Dados estatísticos extraídos em setembro de 2021 do Sistema Nacional de Adoção e Acolhimento do CNJ mostram que havia em torno de 33 mil pretendentes cadastrados e pouco mais de 4 mil crianças e adolescentes disponíveis para adoção. O TJRO e muitos outros Tribunais de Justiça em todo o país adotaram as práticas de busca ativa com a finalidade de:
- A)abreviar o tempo de espera dos pretendentes habilitados para adoção, que hoje pode exceder cinco anos;
Errada, porque a busca ativa não tem como finalidade principal encurtar a espera dos pretendentes, mas proteger o interesse da criança e do adolescente.
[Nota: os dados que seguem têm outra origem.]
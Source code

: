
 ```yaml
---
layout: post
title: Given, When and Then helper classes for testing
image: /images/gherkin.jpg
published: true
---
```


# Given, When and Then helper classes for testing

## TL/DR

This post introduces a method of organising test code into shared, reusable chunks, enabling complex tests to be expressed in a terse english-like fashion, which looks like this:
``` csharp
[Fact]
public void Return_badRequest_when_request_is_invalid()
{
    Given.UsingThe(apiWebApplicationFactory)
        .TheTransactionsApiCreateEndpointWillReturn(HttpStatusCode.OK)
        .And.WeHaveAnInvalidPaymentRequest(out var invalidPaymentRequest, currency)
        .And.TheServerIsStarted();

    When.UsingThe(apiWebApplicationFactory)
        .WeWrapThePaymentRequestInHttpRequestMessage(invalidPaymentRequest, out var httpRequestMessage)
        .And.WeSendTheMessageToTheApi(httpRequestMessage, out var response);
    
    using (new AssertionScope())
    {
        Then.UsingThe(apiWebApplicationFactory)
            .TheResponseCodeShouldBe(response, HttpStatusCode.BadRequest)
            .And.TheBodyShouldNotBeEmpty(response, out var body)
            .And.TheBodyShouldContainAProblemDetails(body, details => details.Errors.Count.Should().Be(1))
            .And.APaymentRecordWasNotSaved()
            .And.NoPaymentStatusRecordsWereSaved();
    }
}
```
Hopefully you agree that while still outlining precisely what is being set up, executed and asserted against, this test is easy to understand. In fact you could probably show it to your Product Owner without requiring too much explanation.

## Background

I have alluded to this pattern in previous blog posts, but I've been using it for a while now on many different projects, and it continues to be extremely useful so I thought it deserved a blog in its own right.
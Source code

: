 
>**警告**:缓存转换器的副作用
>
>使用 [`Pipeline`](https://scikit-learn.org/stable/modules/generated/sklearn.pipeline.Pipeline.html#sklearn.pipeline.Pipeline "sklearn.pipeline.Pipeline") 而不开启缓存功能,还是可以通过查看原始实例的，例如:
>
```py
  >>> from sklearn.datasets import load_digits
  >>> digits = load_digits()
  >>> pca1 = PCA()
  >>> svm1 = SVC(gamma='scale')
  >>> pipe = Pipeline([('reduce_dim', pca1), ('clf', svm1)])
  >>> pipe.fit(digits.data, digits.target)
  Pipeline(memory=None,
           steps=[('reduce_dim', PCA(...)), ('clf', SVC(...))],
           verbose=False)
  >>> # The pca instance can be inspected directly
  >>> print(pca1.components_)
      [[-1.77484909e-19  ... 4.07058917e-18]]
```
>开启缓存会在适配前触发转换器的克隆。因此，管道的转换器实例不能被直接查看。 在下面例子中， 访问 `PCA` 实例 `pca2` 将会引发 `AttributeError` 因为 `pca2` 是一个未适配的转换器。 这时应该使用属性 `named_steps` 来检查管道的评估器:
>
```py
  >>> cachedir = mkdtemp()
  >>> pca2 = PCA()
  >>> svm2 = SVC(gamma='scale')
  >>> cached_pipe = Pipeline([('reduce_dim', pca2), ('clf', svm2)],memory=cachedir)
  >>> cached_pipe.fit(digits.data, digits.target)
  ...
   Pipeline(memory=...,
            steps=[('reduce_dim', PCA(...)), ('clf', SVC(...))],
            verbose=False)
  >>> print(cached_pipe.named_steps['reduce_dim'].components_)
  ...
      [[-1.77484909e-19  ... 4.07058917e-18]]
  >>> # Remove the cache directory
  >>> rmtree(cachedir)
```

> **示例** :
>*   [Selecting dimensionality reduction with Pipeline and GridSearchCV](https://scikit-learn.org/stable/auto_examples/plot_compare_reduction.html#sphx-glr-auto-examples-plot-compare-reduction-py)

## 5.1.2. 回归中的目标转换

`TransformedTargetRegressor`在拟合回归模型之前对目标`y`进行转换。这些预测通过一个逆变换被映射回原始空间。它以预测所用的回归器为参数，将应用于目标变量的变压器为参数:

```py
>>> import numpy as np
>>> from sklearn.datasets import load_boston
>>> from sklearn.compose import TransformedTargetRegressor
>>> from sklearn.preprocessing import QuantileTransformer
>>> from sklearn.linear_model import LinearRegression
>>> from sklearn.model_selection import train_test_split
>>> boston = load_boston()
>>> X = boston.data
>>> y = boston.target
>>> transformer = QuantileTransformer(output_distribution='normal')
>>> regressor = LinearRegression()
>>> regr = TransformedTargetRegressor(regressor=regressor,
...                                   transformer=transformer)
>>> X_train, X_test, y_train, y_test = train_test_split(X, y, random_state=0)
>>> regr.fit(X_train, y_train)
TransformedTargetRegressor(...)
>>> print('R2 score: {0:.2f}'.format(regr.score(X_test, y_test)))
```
- B)facilitar a habilitação para adoção de pares homoafetivos, visando a adoção de crianças e adolescentes de perfis mais difíceis;
Errada, porque não se trata de facilitar habilitação de casais homoafetivos, e sim de compatibilizar perfis de adotantes e adotandos sem distinção discriminatória.
- C)dar efetividade ao direito à convivência familiar às crianças e adolescentes inseridos no perfil das adoções necessárias;
Certa, porque a busca ativa procura efetivar o direito à convivência familiar de crianças e adolescentes que têm menos procura no cadastro de adoção.
- D)encontrar famílias acolhedoras interessadas na guarda subsidiada de crianças e adolescentes não destituídos do poder familiar;
Errada, porque guarda subsidiada e família acolhedora não são o objetivo da busca ativa em adoção, que se relaciona com a colocação em família substituta definitiva.
- E)identificar pretendentes à adoção estrangeiros interessados na adoção de crianças e adolescentes preteridos no território nacional.
Errada, porque adoção internacional é medida excepcional e não é a finalidade central da busca ativa nos tribunais de justiça.
Gabarito: C
A chamada busca ativa na adoção é uma prática usada pelo Judiciário para aproximar crianças e adolescentes que já passaram por avaliações e que, por seu perfil, costumam esperar mais tempo, dos pretendentes habilitados. A lógica aqui é bem prática: em vez de deixar a fila andar sozinha, o sistema procura compatibilizar perfis e reduzir o tempo de permanência institucional, sempre com foco no melhor interesse da criança e do adolescente. Isso conversa diretamente com o Estatuto da Criança e do Adolescente, especialmente com a ideia de prioridade absoluta, direito à convivência familiar e comunitária e à colocação em família substituta quando necessário. Também se harmoniza com a atuação dos cadastros nacionais de adoção do CNJ, que organizam e cruzam informações para evitar que crianças permaneçam sem família por incompatibilidades de perfil. Por isso, a finalidade da busca ativa não é apenas acelerar quem quer adotar, mas, principalmente, dar efetividade ao direito da criança e do adolescente de viver em família. Em outras palavras: o foco não é a pressa do adulto, e sim a proteção do menor. A adoção existe para atender a necessidade da criança, não para montar um atalho na vida do pretendente. Assim, a alternativa C está correta porque descreve exatamente essa função: tornar real o direito à convivência familiar das crianças e adolescentes inseridos no perfil das adoções necessárias, especialmente aqueles que costumam ser preteridos nos processos tradicionais.